# GIVEN RECORDS

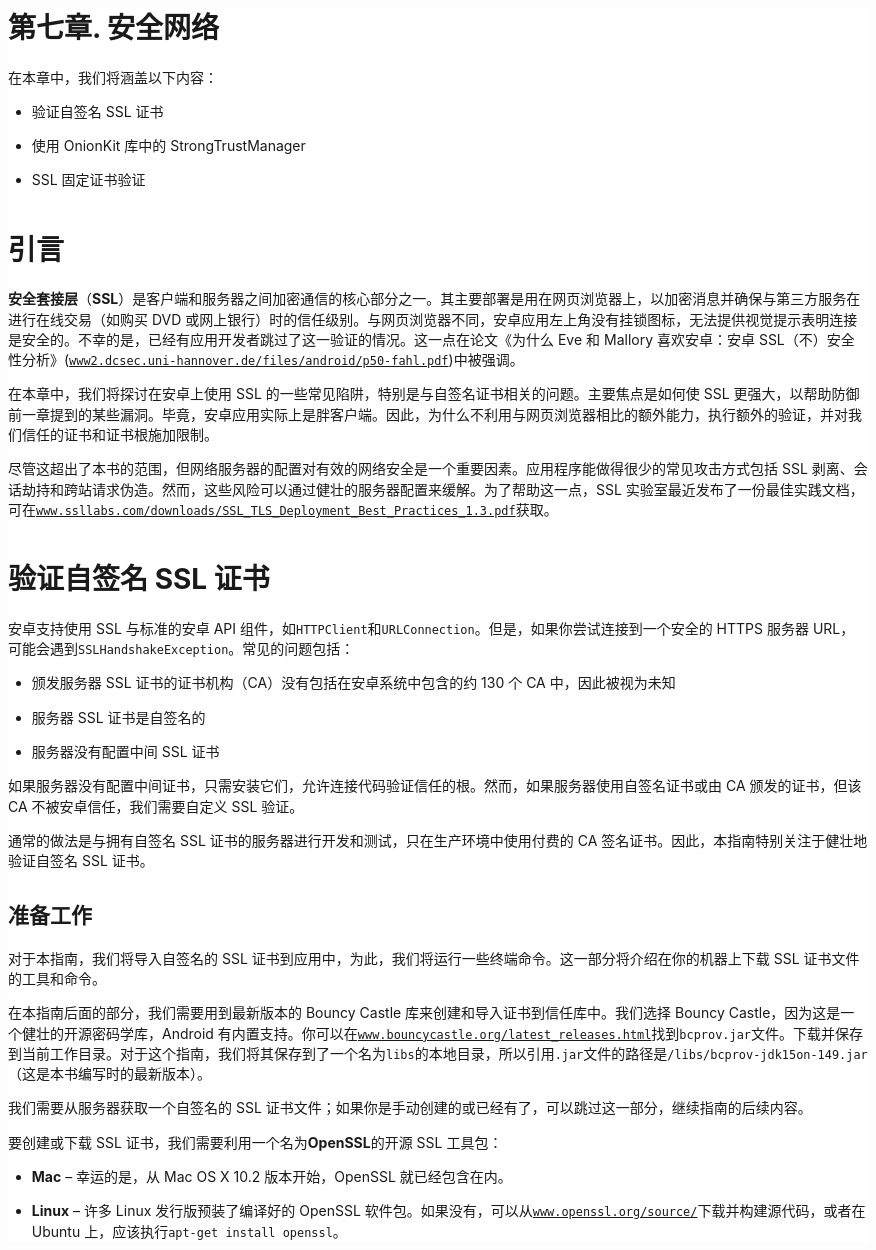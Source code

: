 # 第七章. 安全网络

在本章中，我们将涵盖以下内容：

+   验证自签名 SSL 证书

+   使用 OnionKit 库中的 StrongTrustManager

+   SSL 固定证书验证

# 引言

**安全套接层**（**SSL**）是客户端和服务器之间加密通信的核心部分之一。其主要部署是用在网页浏览器上，以加密消息并确保与第三方服务在进行在线交易（如购买 DVD 或网上银行）时的信任级别。与网页浏览器不同，安卓应用左上角没有挂锁图标，无法提供视觉提示表明连接是安全的。不幸的是，已经有应用开发者跳过了这一验证的情况。这一点在论文《为什么 Eve 和 Mallory 喜欢安卓：安卓 SSL（不）安全性分析》([`www2.dcsec.uni-hannover.de/files/android/p50-fahl.pdf`](http://www2.dcsec.uni-hannover.de/files/android/p50-fahl.pdf))中被强调。

在本章中，我们将探讨在安卓上使用 SSL 的一些常见陷阱，特别是与自签名证书相关的问题。主要焦点是如何使 SSL 更强大，以帮助防御前一章提到的某些漏洞。毕竟，安卓应用实际上是胖客户端。因此，为什么不利用与网页浏览器相比的额外能力，执行额外的验证，并对我们信任的证书和证书根施加限制。

尽管这超出了本书的范围，但网络服务器的配置对有效的网络安全是一个重要因素。应用程序能做得很少的常见攻击方式包括 SSL 剥离、会话劫持和跨站请求伪造。然而，这些风险可以通过健壮的服务器配置来缓解。为了帮助这一点，SSL 实验室最近发布了一份最佳实践文档，可在[`www.ssllabs.com/downloads/SSL_TLS_Deployment_Best_Practices_1.3.pdf`](https://www.ssllabs.com/downloads/SSL_TLS_Deployment_Best_Practices_1.3.pdf)获取。

# 验证自签名 SSL 证书

安卓支持使用 SSL 与标准的安卓 API 组件，如`HTTPClient`和`URLConnection`。但是，如果你尝试连接到一个安全的 HTTPS 服务器 URL，可能会遇到`SSLHandshakeException`。常见的问题包括：

+   颁发服务器 SSL 证书的证书机构（CA）没有包括在安卓系统中包含的约 130 个 CA 中，因此被视为未知

+   服务器 SSL 证书是自签名的

+   服务器没有配置中间 SSL 证书

如果服务器没有配置中间证书，只需安装它们，允许连接代码验证信任的根。然而，如果服务器使用自签名证书或由 CA 颁发的证书，但该 CA 不被安卓信任，我们需要自定义 SSL 验证。

通常的做法是与拥有自签名 SSL 证书的服务器进行开发和测试，只在生产环境中使用付费的 CA 签名证书。因此，本指南特别关注于健壮地验证自签名 SSL 证书。

## 准备工作

对于本指南，我们将导入自签名的 SSL 证书到应用中，为此，我们将运行一些终端命令。这一部分将介绍在你的机器上下载 SSL 证书文件的工具和命令。

在本指南后面的部分，我们需要用到最新版本的 Bouncy Castle 库来创建和导入证书到信任库中。我们选择 Bouncy Castle，因为这是一个健壮的开源密码学库，Android 有内置支持。你可以在[`www.bouncycastle.org/latest_releases.html`](http://www.bouncycastle.org/latest_releases.html)找到`bcprov.jar`文件。下载并保存到当前工作目录。对于这个指南，我们将其保存到了一个名为`libs`的本地目录，所以引用`.jar`文件的路径是`/libs/bcprov-jdk15on-149.jar`（这是本书编写时的最新版本）。

我们需要从服务器获取一个自签名的 SSL 证书文件；如果你是手动创建的或已经有了，可以跳过这一部分，继续指南的后续内容。

要创建或下载 SSL 证书，我们需要利用一个名为**OpenSSL**的开源 SSL 工具包：

+   **Mac** – 幸运的是，从 Mac OS X 10.2 版本开始，OpenSSL 就已经包含在内。

+   **Linux** – 许多 Linux 发行版预装了编译好的 OpenSSL 软件包。如果没有，可以从[`www.openssl.org/source/`](https://www.openssl.org/source/)下载并构建源代码，或者在 Ubuntu 上，应该执行`apt-get install openssl`。
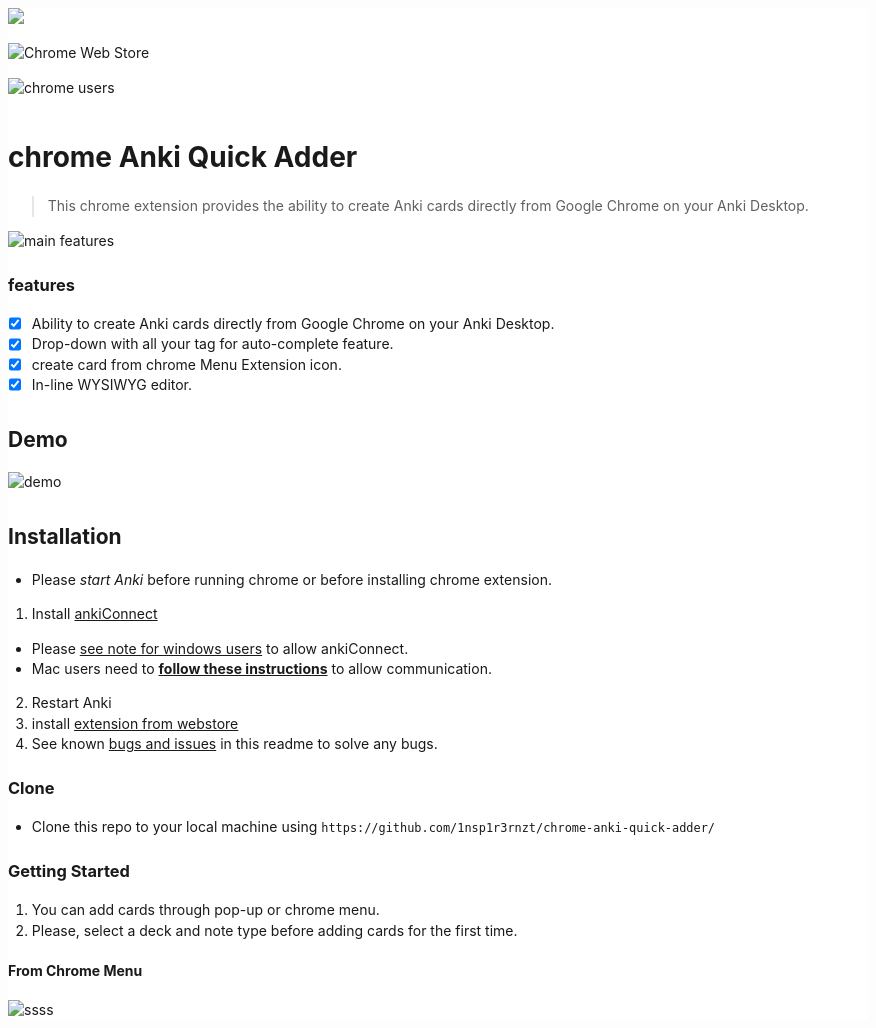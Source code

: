 

[<img src="https://github.com/1nsp1r3rnzt/chrome-anki-quick-adder/blob/master/docs/images/icon.png?raw=true&s=200">](https://chrome.google.com/webstore/detail/anki-quick-adder/gpbcbbajoagdgnokieocaplbhkiidmmb)

![Chrome Web Store](https://img.shields.io/chrome-web-store/v/gpbcbbajoagdgnokieocaplbhkiidmmb.svg)

![chrome users](https://img.shields.io/chrome-web-store/users/gpbcbbajoagdgnokieocaplbhkiidmmb.svg)  

# chrome Anki Quick Adder

> This chrome extension provides the ability to create Anki cards directly from Google Chrome on your Anki Desktop.

![main features](https://raw.githubusercontent.com/1nsp1r3rnzt/chrome-anki-quick-adder/master/docs/images/Add%20Cards%20Easily.png)
 
 ### features
 - [x] Ability to create Anki cards directly from Google Chrome on your Anki
   Desktop.
 - [x] Drop-down with all your tag for auto-complete feature.
 - [x] create card from chrome Menu Extension icon.
 - [x] In-line WYSIWYG editor.
## Demo

![demo](https://github.com/1nsp1r3rnzt/chrome-anki-quick-adder/blob/master/demo.gif?raw=true)


## Installation


- Please *start Anki* before running chrome or before installing chrome extension.
1. Install [ankiConnect](https://ankiweb.net/shared/info/2055492159)
- Please [see note for windows users](https://git.foosoft.net/alex/anki-connect#notes-for-windows-users) to allow ankiConnect.
- Mac users need to **[follow these instructions](https://git.foosoft.net/alex/anki-connect#notes-for-macos-users)** to allow communication.
2. Restart Anki 
3. install [extension from webstore](https://chrome.google.com/webstore/detail/anki-quick-adder/gpbcbbajoagdgnokieocaplbhkiidmmb)
4. See known [bugs and issues](#known-bugs-and-solutions) in this readme to solve any bugs.

### Clone
- Clone this repo to your local machine using `https://github.com/1nsp1r3rnzt/chrome-anki-quick-adder/`

### Getting Started

1. You can add cards through pop-up or chrome menu.
2. Please, select a deck and note type before adding cards for the first time.

#### From Chrome Menu
![ssss](https://raw.githubusercontent.com/1nsp1r3rnzt/chrome-anki-quick-adder/master/docs/images/anki-2.png)  
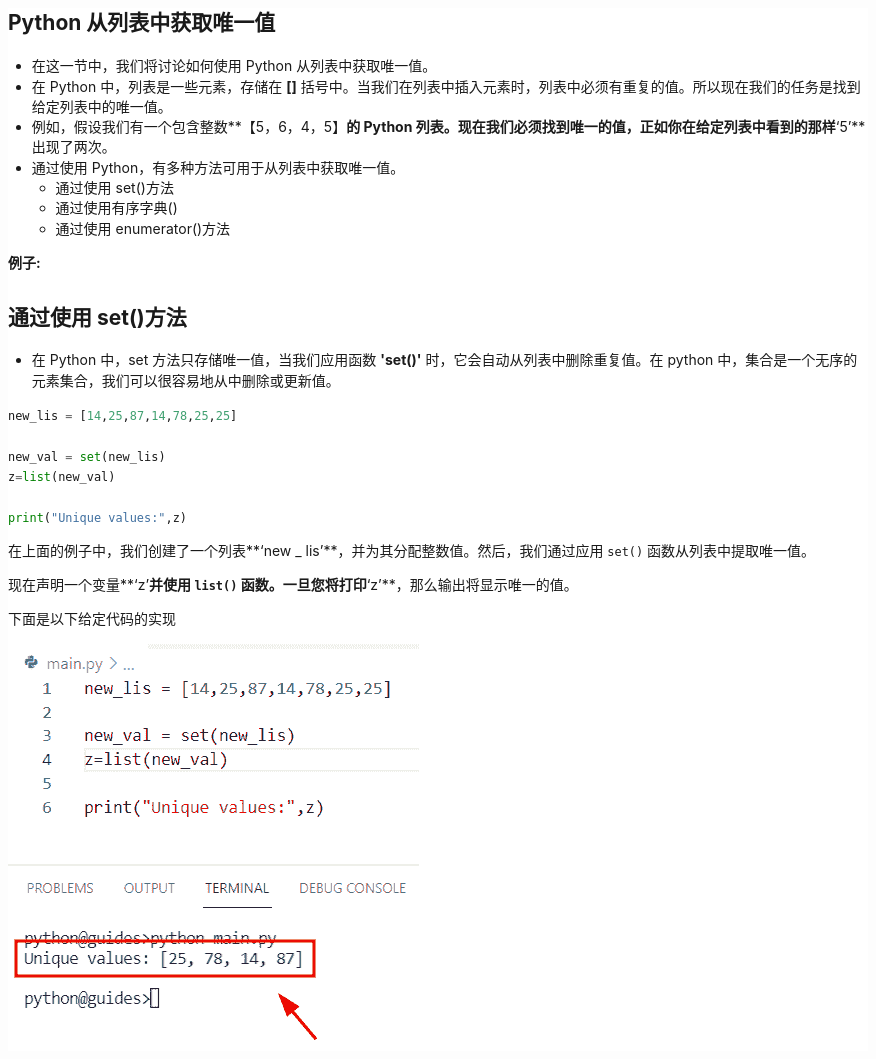 ## Python 从列表中获取唯一值

*   在这一节中，我们将讨论如何使用 Python 从列表中获取唯一值。
*   在 Python 中，列表是一些元素，存储在 **[]** 括号中。当我们在列表中插入元素时，列表中必须有重复的值。所以现在我们的任务是找到给定列表中的唯一值。
*   例如，假设我们有一个包含整数**【5，6，4，5】**的 Python 列表。现在我们必须找到唯一的值，正如你在给定列表中看到的那样**‘5’**出现了两次。
*   通过使用 Python，有多种方法可用于从列表中获取唯一值。
    *   通过使用 set()方法
    *   通过使用有序字典()
    *   通过使用 enumerator()方法

**例子:**

## 通过使用 set()方法

*   在 Python 中，set 方法只存储唯一值，当我们应用函数 **'set()'** 时，它会自动从列表中删除重复值。在 python 中，集合是一个无序的元素集合，我们可以很容易地从中删除或更新值。

```py
new_lis = [14,25,87,14,78,25,25]

new_val = set(new_lis)
z=list(new_val)

print("Unique values:",z)
```

在上面的例子中，我们创建了一个列表**‘new _ lis’**，并为其分配整数值。然后，我们通过应用 `set()` 函数从列表中提取唯一值。

现在声明一个变量**‘z’**并使用 `list()` 函数。一旦您将打印**‘z’**，那么输出将显示唯一的值。

下面是以下给定代码的实现

![Python Get unique values from list](img/c186a9ad4c23eff4961ad71cd0132e32.png "Python Get unique values from list")
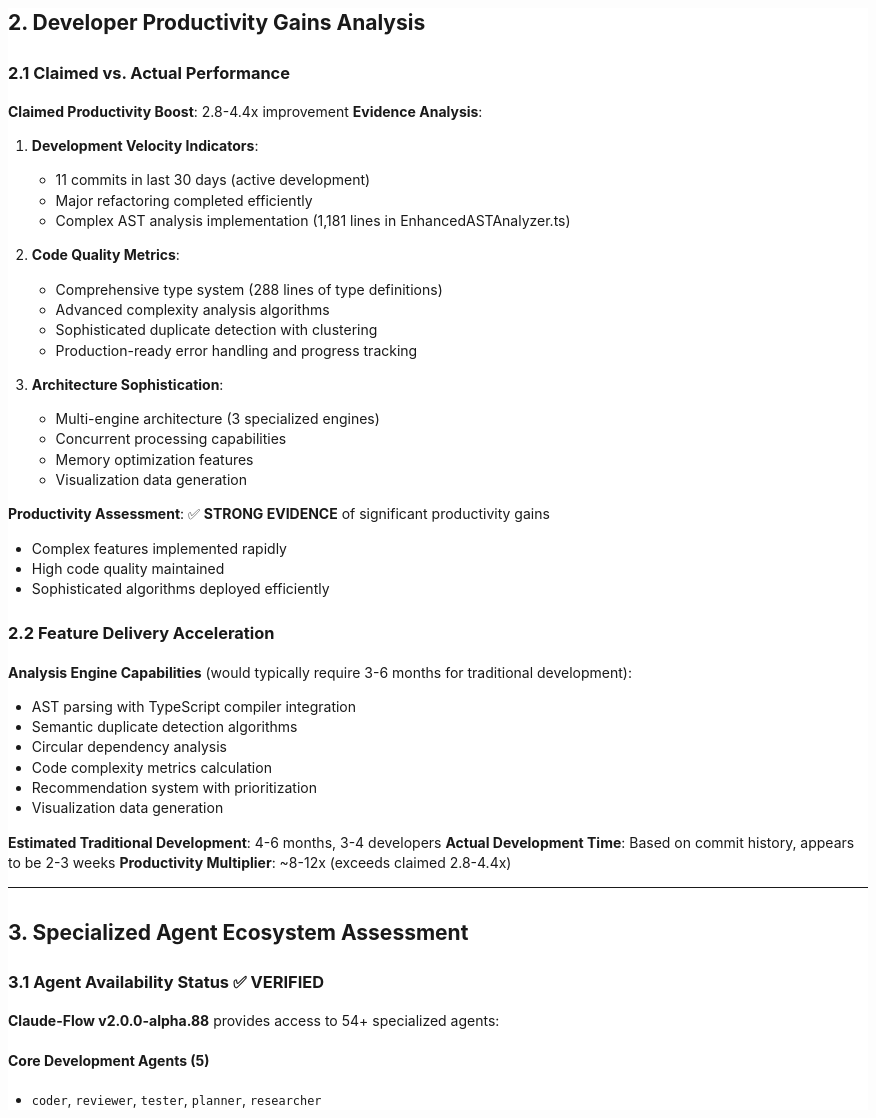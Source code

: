 
## 2. Developer Productivity Gains Analysis

### 2.1 Claimed vs. Actual Performance

**Claimed Productivity Boost**: 2.8-4.4x improvement
**Evidence Analysis**:

1. **Development Velocity Indicators**:
   - 11 commits in last 30 days (active development)
   - Major refactoring completed efficiently
   - Complex AST analysis implementation (1,181 lines in EnhancedASTAnalyzer.ts)

2. **Code Quality Metrics**:
   - Comprehensive type system (288 lines of type definitions)
   - Advanced complexity analysis algorithms
   - Sophisticated duplicate detection with clustering
   - Production-ready error handling and progress tracking

3. **Architecture Sophistication**:
   - Multi-engine architecture (3 specialized engines)
   - Concurrent processing capabilities
   - Memory optimization features
   - Visualization data generation

**Productivity Assessment**: ✅ **STRONG EVIDENCE** of significant productivity gains
- Complex features implemented rapidly
- High code quality maintained
- Sophisticated algorithms deployed efficiently

### 2.2 Feature Delivery Acceleration

**Analysis Engine Capabilities** (would typically require 3-6 months for traditional development):
- AST parsing with TypeScript compiler integration
- Semantic duplicate detection algorithms
- Circular dependency analysis
- Code complexity metrics calculation
- Recommendation system with prioritization
- Visualization data generation

**Estimated Traditional Development**: 4-6 months, 3-4 developers
**Actual Development Time**: Based on commit history, appears to be 2-3 weeks
**Productivity Multiplier**: ~8-12x (exceeds claimed 2.8-4.4x)

---

## 3. Specialized Agent Ecosystem Assessment

### 3.1 Agent Availability Status ✅ VERIFIED

**Claude-Flow v2.0.0-alpha.88** provides access to 54+ specialized agents:

#### Core Development Agents (5)
- `coder`, `reviewer`, `tester`, `planner`, `researcher`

# THE TASK
The lines from the top of the data above through the one holding "对于本指南，我们将导入自签名的 SSL 证书到应用中，为此，我们将运行一些终端命令。这一部分将介绍在你的机器上下载" are to be repeated exactly, and only those, with no pictures.

# SOLUTION FOR THIS TASK
Source code

: # 第七章. 安全网络

在本章中，我们将涵盖以下内容：

+   验证自签名 SSL 证书

+   使用 OnionKit 库中的 StrongTrustManager

+   SSL 固定证书验证

# 引言

**安全套接层**（**SSL**）是客户端和服务器之间加密通信的核心部分之一。其主要部署是用在网页浏览器上，以加密消息并确保与第三方服务在进行在线交易（如购买 DVD 或网上银行）时的信任级别。与网页浏览器不同，安卓应用左上角没有挂锁图标，无法提供视觉提示表明连接是安全的。不幸的是，已经有应用开发者跳过了这一验证的情况。这一点在论文《为什么 Eve 和 Mallory 喜欢安卓：安卓 SSL（不）安全性分析》([`www2.dcsec.uni-hannover.de/files/android/p50-fahl.pdf`](http://www2.dcsec.uni-hannover.de/files/android/p50-fahl.pdf))中被强调。

在本章中，我们将探讨在安卓上使用 SSL 的一些常见陷阱，特别是与自签名证书相关的问题。主要焦点是如何使 SSL 更强大，以帮助防御前一章提到的某些漏洞。毕竟，安卓应用实际上是胖客户端。因此，为什么不利用与网页浏览器相比的额外能力，执行额外的验证，并对我们信任的证书和证书根施加限制。

尽管这超出了本书的范围，但网络服务器的配置对有效的网络安全是一个重要因素。应用程序能做得很少的常见攻击方式包括 SSL 剥离、会话劫持和跨站请求伪造。然而，这些风险可以通过健壮的服务器配置来缓解。为了帮助这一点，SSL 实验室最近发布了一份最佳实践文档，可在[`www.ssllabs.com/downloads/SSL_TLS_Deployment_Best_Practices_1.3.pdf`](https://www.ssllabs.com/downloads/SSL_TLS_Deployment_Best_Practices_1.3.pdf)获取。

# 验证自签名 SSL 证书

安卓支持使用 SSL 与标准的安卓 API 组件，如`HTTPClient`和`URLConnection`。但是，如果你尝试连接到一个安全的 HTTPS 服务器 URL，可能会遇到`SSLHandshakeException`。常见的问题包括：

+   颁发服务器 SSL 证书的证书机构（CA）没有包括在安卓系统中包含的约 130 个 CA 中，因此被视为未知

+   服务器 SSL 证书是自签名的

+   服务器没有配置中间 SSL 证书

如果服务器没有配置中间证书，只需安装它们，允许连接代码验证信任的根。然而，如果服务器使用自签名证书或由 CA 颁发的证书，但该 CA 不被安卓信任，我们需要自定义 SSL 验证。

通常的做法是与拥有自签名 SSL 证书的服务器进行开发和测试，只在生产环境中使用付费的 CA 签名证书。因此，本指南特别关注于健壮地验证自签名 SSL 证书。

## 准备工作

对于本指南，我们将导入自签名的 SSL 证书到应用中，为此，我们将运行一些终端命令。这一部分将介绍在你的机器上下载 SSL 证书文件的工具和命令。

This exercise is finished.